How Does Neurofeedback in Drug Rehab Work?
Addiction is not about self-control or being selfish; addiction is a disease of the brain. Many times individuals use alcohol and drugs in an attempt to self-medicate an undiagnosed brain disorder. This can lead to addiction. The Oregon Health Authority (OHA) has released the following statistics that show how widespread these problems are.
- Between 2000 and 2012, 4,182 people died from drug overdoses.
- Opioid-related deaths have accelerated by three times over as many years.
- Between 2000 and 2012, a staggering 15,230 hospitalizations occurred due to drug overdoses.
Studies have found that neurofeedback is an effective treatment for drug and alcohol addiction. Neurofeedback, or EEG biofeedback, is a medical technique that tracks brain patterns and then retrains patients to alter their behaviors and the underlying brain patterns to help reduce the effects of addiction.

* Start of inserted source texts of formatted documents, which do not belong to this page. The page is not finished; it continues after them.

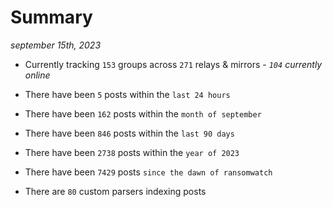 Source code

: 
# Summary
_september 15th, 2023_

- Currently tracking `153` groups across `271` relays & mirrors - _`104` currently online_

- There have been `5` posts within the `last 24 hours`

- There have been `162` posts within the `month of september`

- There have been `846` posts within the `last 90 days`

- There have been `2738` posts within the `year of 2023`

- There have been `7429` posts `since the dawn of ransomwatch`

- There are `80` custom parsers indexing posts
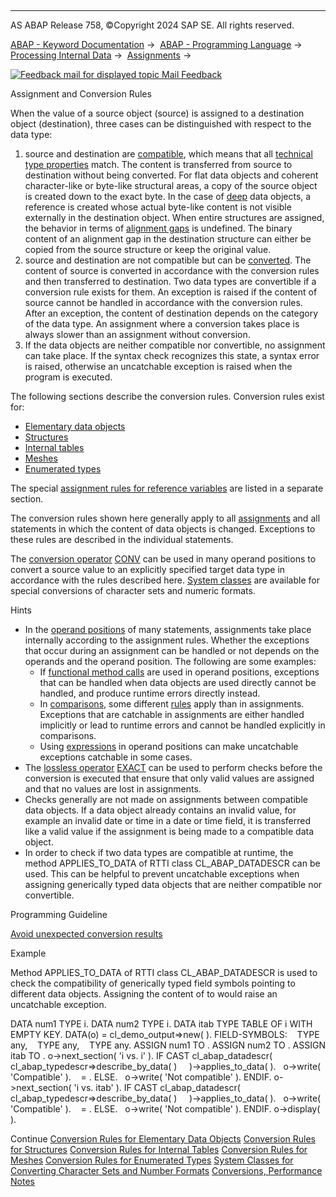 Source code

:   

* * *

AS ABAP Release 758, ©Copyright 2024 SAP SE. All rights reserved.

[ABAP - Keyword Documentation](javascript:call_link\('abenabap.htm'\)) →  [ABAP - Programming Language](javascript:call_link\('abenabap_reference.htm'\)) →  [Processing Internal Data](javascript:call_link\('abenabap_data_working.htm'\)) →  [Assignments](javascript:call_link\('abenvalue_assignments.htm'\)) → 

 [![](Mail.gif?object=Mail.gif "Feedback mail for displayed topic") Mail Feedback](mailto:f1_help@sap.com?subject=Feedback%20on%20ABAP%20Documentation&body=Document:%20Assignment%20and%20Conversion%20Rules%2C%20ABENCONVERSION_RULES%2C%20758%0D%0A%0D%0AError:%0D%0A%0D%0A%0D%0A%0D%0ASuggestion%20for%20improvement:)

Assignment and Conversion Rules

When the value of a source object (source) is assigned to a destination object (destination), three cases can be distinguished with respect to the data type:

1.  source and destination are [compatible](javascript:call_link\('abencompatible_glosry.htm'\) "Glossary Entry"), which means that all [technical type properties](javascript:call_link\('abentechnical_type_prpt_glosry.htm'\) "Glossary Entry") match. The content is transferred from source to destination without being converted. For flat data objects and coherent character-like or byte-like structural areas, a copy of the source object is created down to the exact byte. In the case of [deep](javascript:call_link\('abendeep_glosry.htm'\) "Glossary Entry") data objects, a reference is created whose actual byte-like content is not visible externally in the destination object. When entire structures are assigned, the behavior in terms of [alignment gaps](javascript:call_link\('abenalignment_gap_glosry.htm'\) "Glossary Entry") is undefined. The binary content of an alignment gap in the destination structure can either be copied from the source structure or keep the original value.
2.  source and destination are not compatible but can be [converted](javascript:call_link\('abenconvertible_glosry.htm'\) "Glossary Entry"). The content of source is converted in accordance with the conversion rules and then transferred to destination. Two data types are convertible if a conversion rule exists for them. An exception is raised if the content of source cannot be handled in accordance with the conversion rules. After an exception, the content of destination depends on the category of the data type. An assignment where a conversion takes place is always slower than an assignment without conversion.
3.  If the data objects are neither compatible nor convertible, no assignment can take place. If the syntax check recognizes this state, a syntax error is raised, otherwise an uncatchable exception is raised when the program is executed.

The following sections describe the conversion rules. Conversion rules exist for:

-   [Elementary data objects](javascript:call_link\('abenconversion_elementary.htm'\))
-   [Structures](javascript:call_link\('abenconversion_struc.htm'\))
-   [Internal tables](javascript:call_link\('abenconversion_itab.htm'\))
-   [Meshes](javascript:call_link\('abenconversion_mesh.htm'\))
-   [Enumerated types](javascript:call_link\('abenconversion_enumerated.htm'\))

The special [assignment rules for reference variables](javascript:call_link\('abenconversion_references.htm'\)) are listed in a separate section.

The conversion rules shown here generally apply to all [assignments](javascript:call_link\('abenequals_operator.htm'\)) and all statements in which the content of data objects is changed. Exceptions to these rules are described in the individual statements.

The [conversion operator](javascript:call_link\('abenconversion_operator_glosry.htm'\) "Glossary Entry") [CONV](javascript:call_link\('abenconstructor_expression_conv.htm'\)) can be used in many operand positions to convert a source value to an explicitly specified target data type in accordance with the rules described here. [System classes](javascript:call_link\('abencl_abap_conv.htm'\)) are available for special conversions of character sets and numeric formats.

Hints

-   In the [operand positions](javascript:call_link\('abenoperand_position_glosry.htm'\) "Glossary Entry") of many statements, assignments take place internally according to the assignment rules. Whether the exceptions that occur during an assignment can be handled or not depends on the operands and the operand position. The following are some examples:
    -   If [functional method calls](javascript:call_link\('abapcall_method_functional.htm'\)) are used in operand positions, exceptions that can be handled when data objects are used directly cannot be handled, and produce runtime errors directly instead.
    -   In [comparisons](javascript:call_link\('abenlogexp.htm'\)), some different [rules](javascript:call_link\('abenlogexp_rules_operands.htm'\)) apply than in assignments. Exceptions that are catchable in assignments are either handled implicitly or lead to runtime errors and cannot be handled explicitly in comparisons.
    -   Using [expressions](javascript:call_link\('abenexpression_glosry.htm'\) "Glossary Entry") in operand positions can make uncatchable exceptions catchable in some cases.
-   The [lossless operator](javascript:call_link\('abenlossless_operator_glosry.htm'\) "Glossary Entry") [EXACT](javascript:call_link\('abenconstructor_expression_exact.htm'\)) can be used to perform checks before the conversion is executed that ensure that only valid values are assigned and that no values are lost in assignments.
-   Checks generally are not made on assignments between compatible data objects. If a data object already contains an invalid value, for example an invalid date or time in a date or time field, it is transferred like a valid value if the assignment is being made to a compatible data object.
-   In order to check if two data types are compatible at runtime, the method APPLIES\_TO\_DATA of RTTI class CL\_ABAP\_DATADESCR can be used. This can be helpful to prevent uncatchable exceptions when assigning generically typed data objects that are neither compatible nor convertible.

Programming Guideline

[Avoid unexpected conversion results](javascript:call_link\('abenuse_conversion_rules_guidl.htm'\) "Guideline")

Example

Method APPLIES\_TO\_DATA of RTTI class CL\_ABAP\_DATADESCR is used to check the compatibility of generically typed field symbols pointing to different data objects. Assigning the content of <fs1> to <fs3> would raise an uncatchable exception.

DATA num1 TYPE i.
DATA num2 TYPE i.
DATA itab TYPE TABLE OF i WITH EMPTY KEY.
DATA(o) = cl\_demo\_output=>new( ).
FIELD-SYMBOLS:
  <fs1> TYPE any,
  <fs2> TYPE any,
  <fs3> TYPE any.
ASSIGN num1 TO <fs1>.
ASSIGN num2 TO <fs2>.
ASSIGN itab TO <fs3>.
o->next\_section( 'i vs. i' ).
IF CAST cl\_abap\_datadescr( cl\_abap\_typedescr=>describe\_by\_data( <fs1> )
    )->applies\_to\_data( <fs2> ).
  o->write( 'Compatible' ).
  <fs1> = <fs2>.
ELSE.
  o->write( 'Not compatible' ).
ENDIF.
o->next\_section( 'i vs. itab' ).
IF CAST cl\_abap\_datadescr( cl\_abap\_typedescr=>describe\_by\_data( <fs1> )
    )->applies\_to\_data( <fs3> ).
  o->write( 'Compatible' ).
  <fs1> = <fs3>.
ELSE.
  o->write( 'Not compatible' ).
ENDIF.
o->display( ).

Continue
[Conversion Rules for Elementary Data Objects](javascript:call_link\('abenconversion_elementary.htm'\))
[Conversion Rules for Structures](javascript:call_link\('abenconversion_struc.htm'\))
[Conversion Rules for Internal Tables](javascript:call_link\('abenconversion_itab.htm'\))
[Conversion Rules for Meshes](javascript:call_link\('abenconversion_mesh.htm'\))
[Conversion Rules for Enumerated Types](javascript:call_link\('abenconversion_enumerated.htm'\))
[System Classes for Converting Character Sets and Number Formats](javascript:call_link\('abencl_abap_conv.htm'\))
[Conversions, Performance Notes](javascript:call_link\('abenconversion_perfo.htm'\))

The way it works is through the use of electrical mapping of the brain with an electroencephalogram (EEG). Doctors attach electrodes to a patient’s head and look at the electrical activity of the brain on a computer. Then images are fed back to the brain in the form of games, colors, or audio. With this feedback, the brain begins to regulate itself toward balance; behavioral training is also applied that teaches the patient to be calmer and more rational in decision-making. Stress is a big cause of drug and alcohol relapse; by changing behavior, neurofeedback retrains the misfiring portion of the brain.
According to About Neurofeedback, studies are showing that this therapy has some very positive results.
- The therapy is non-invasive and has no side effects.
- It yields higher success rates and lowers relapse in patients when neurofeedback supplements other forms of therapy.
- More than 85 percent of neurofeedback patients improve their ability to think calmly and rationally instead of acting impulsively.
Retraining the brain to manage emotions and mood carefully and rationally helps people be more in charge of their lives and their addictions. About Neurofeedback states that the treatment “can help a person learn to be aware of triggers that lead to numbing and destructive behavior patterns, and eventual relapse.”
Potential Future Uses for Using Neurofeedback
Neurofeedback as part of a cohesive treatment plan shows real promise for freeing more people from the addiction cycle. It can help during detox or during the agitation that comes from the early recovery phase of addiction treatment. Neurofeedback can help motivate and calm individuals, and help by regulating sleep patterns.